His life is devoid of functioning adults. There’s no teacher, relative, or competent older friend to advise him. No father, of course. His poor dad was knifed to death because he was ‘too good for the hood’. Which is a new cause of crime in London. An excess of virtue can get you stabbed, it seems. His clueless mother, aged 34, is a fantasist who plans to make a fortune selling lavender sprigs in flowerpots. She’s sinking into debt.
These lost souls are the sad products of an education system that has utterly failed to prepare them for life. One wonders what curriculum they were taught. No doubt, a bracing mixture of climate change, human rights and how to put a condom on a banana.

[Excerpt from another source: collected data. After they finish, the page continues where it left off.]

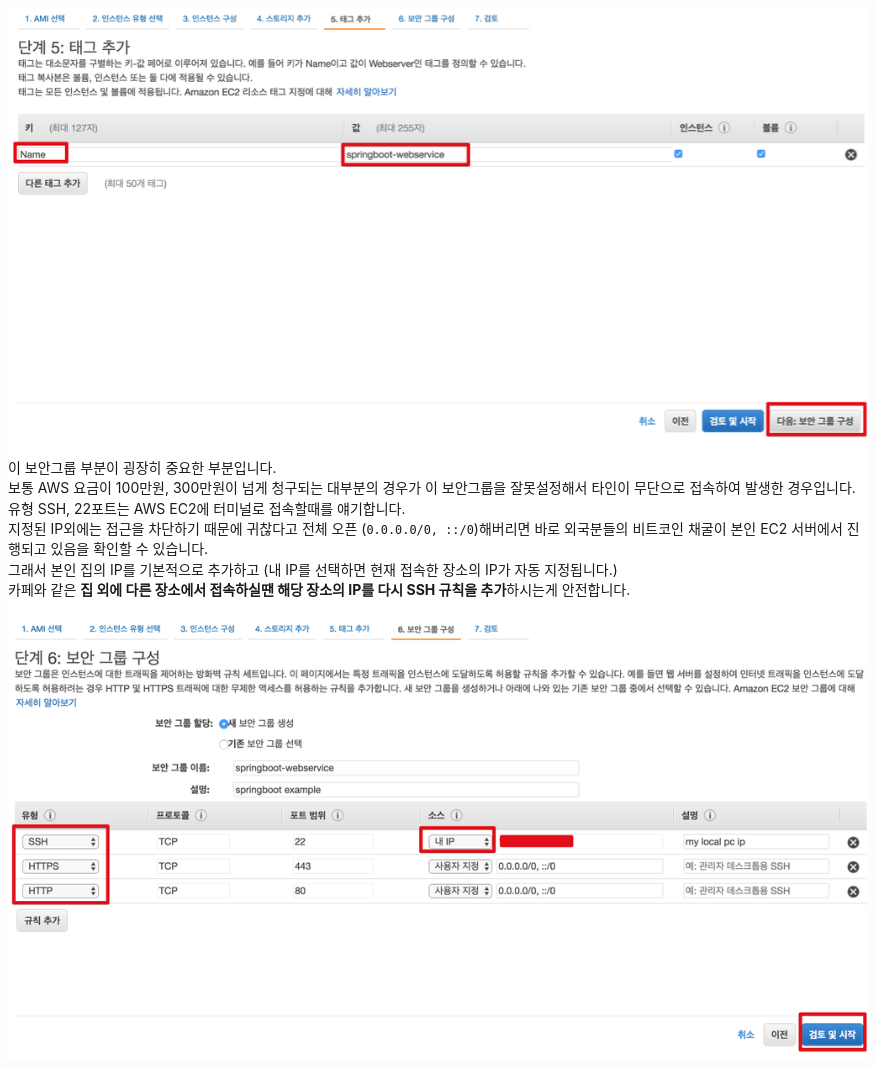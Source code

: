 ![ec8](./images/4/ec8.png)

이 보안그룹 부분이 굉장히 중요한 부분입니다.  
보통 AWS 요금이 100만원, 300만원이 넘게 청구되는 대부분의 경우가 이 보안그룹을 잘못설정해서 타인이 무단으로 접속하여 발생한 경우입니다.  
유형 SSH, 22포트는 AWS EC2에 터미널로 접속할때를 얘기합니다.  
지정된 IP외에는 접근을 차단하기 때문에 귀찮다고 전체 오픈 (```0.0.0.0/0, ::/0```)해버리면 바로 외국분들의 비트코인 채굴이 본인 EC2 서버에서 진행되고 있음을 확인할 수 있습니다.  
그래서 본인 집의 IP를 기본적으로 추가하고 (내 IP를 선택하면 현재 접속한 장소의 IP가 자동 지정됩니다.)  
카페와 같은 **집 외에 다른 장소에서 접속하실땐 해당 장소의 IP를 다시 SSH 규칙을 추가**하시는게 안전합니다.  

![ec9](./images/4/ec9.png)
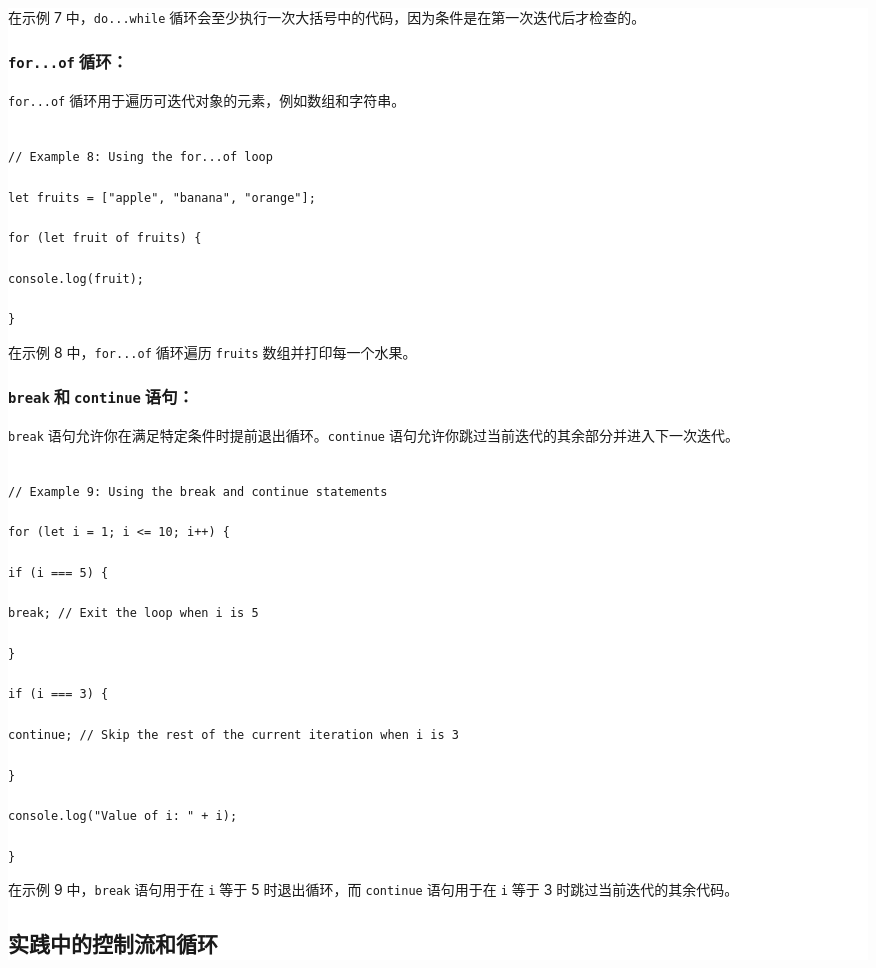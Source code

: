 在示例 7 中，`do...while` 循环会至少执行一次大括号中的代码，因为条件是在第一次迭代后才检查的。

### `for...of` 循环：

`for...of` 循环用于遍历可迭代对象的元素，例如数组和字符串。

```jsjavascript

// Example 8: Using the for...of loop

let fruits = ["apple", "banana", "orange"];

for (let fruit of fruits) {

console.log(fruit);

}

```

在示例 8 中，`for...of` 循环遍历 `fruits` 数组并打印每一个水果。

### `break` 和 `continue` 语句：

`break` 语句允许你在满足特定条件时提前退出循环。`continue` 语句允许你跳过当前迭代的其余部分并进入下一次迭代。

```jsjavascript

// Example 9: Using the break and continue statements

for (let i = 1; i <= 10; i++) {

if (i === 5) {

break; // Exit the loop when i is 5

}

if (i === 3) {

continue; // Skip the rest of the current iteration when i is 3

}

console.log("Value of i: " + i);

}

```

在示例 9 中，`break` 语句用于在 `i` 等于 5 时退出循环，而 `continue` 语句用于在 `i` 等于 3 时跳过当前迭代的其余代码。

## 实践中的控制流和循环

At home, Mum adopts a strange moral code that encourages Hamlin to become a criminal. She won’t permit coarse language but she considers it acceptable, and even desirable, to discipline him by striking him full in the face. Hence his readiness to use violence on the street. His mum showed him the way. Hamlin teams up with a local drug merchant who demonstrates how to stab rivals in the head, leg and chest. (The head is the best target, we learn.) This appears to be Hamlin’s first encounter with education. And he proves an apt pupil. He emerges from his tutorial with a talent he can sell – the ability to commit murder.
This sounds like a hellish drama but it’s easy to watch because the characters are surprisingly appealing and the dialogue ripples with energy. Harris Cain (Hamlin) is clearly a find. He has quirky good looks, a lean, tall figure and bundles of natural charm. One to follow.
The Anatomy of Melancholy, at the Barbican, is a multimedia show set in a microbial research laboratory where fiendish experiments are being practised on innocent plants. Dishes of saplings and wild grasses swelter under blinding lights. Phials and bottles of strange serums jostle next to blood samples and test tubes containing some vile turquoise secretion. There are flasks without labels which perhaps contain new forms of shampoo that are about to be squirted into the eyeballs of captive rabbits.
On the floor lies a murder victim, face down, wearing a dark suit and a white shirt. He looks like a Swiss globalist recently assassinated by a gang of anti-vaxxers. But no. The dead globalist stirs as the show begins. He’s alive! Up he gets and he starts to inspect the experimental petri-dishes. He takes a bowl of mutant triffid leaves and dashes it irascibly to the floor. By now he has begun to sing his way through the collected ballads of John Dowland, a 16th-century depressive, whose work examines the sorrows of love. The crooning globalist finds a tray of indigestion pills and arranges them in three rows on a glass shelf. Is he about to commit suicide? No such luck.
He carries on singing. He’s joined on stage by a musician bearing a lute of fantastic complexity called a theorbo. It has two necks of uneven lengths and more than a dozen cat-gut strings, and it looks as if it might have been constructed by Brian May as a novelty gift for Jimmy Page. The theorbist plucks tunes from his wonder-instrument as the globalist continues to warble about his romantic woes.
Then a new artistic element arrives. A voice-over starts to recite sentences from books about depression by Sigmund Freud and Robert Burton. One thing becomes clear. These misery experts were colossally unhappy themselves. The excerpt from Freud tells us that every human personality is constructed from the ruins of shattered relationships. Apparently Freud didn’t consider that relationships might be strong, lasting and beneficial, and he convinced himself that all humans are emotional cripples. Perhaps he should have spent less time with his narcissistic, self-pitying clientele. Next we learn from Robert Burton that he wrote about misery as an alternative to feeling miserable himself.
This is not a show to put a spring in your step. The creator, Netia Jones, apparently wanted to blend antique love songs with a topical mime routine about epidemiology. Or did she seek some other result? Your guess is as bad as mine. The audience listened in reverential silence and cheered gratefully at the end. Perhaps they wanted to race home to catch an amusing TV show.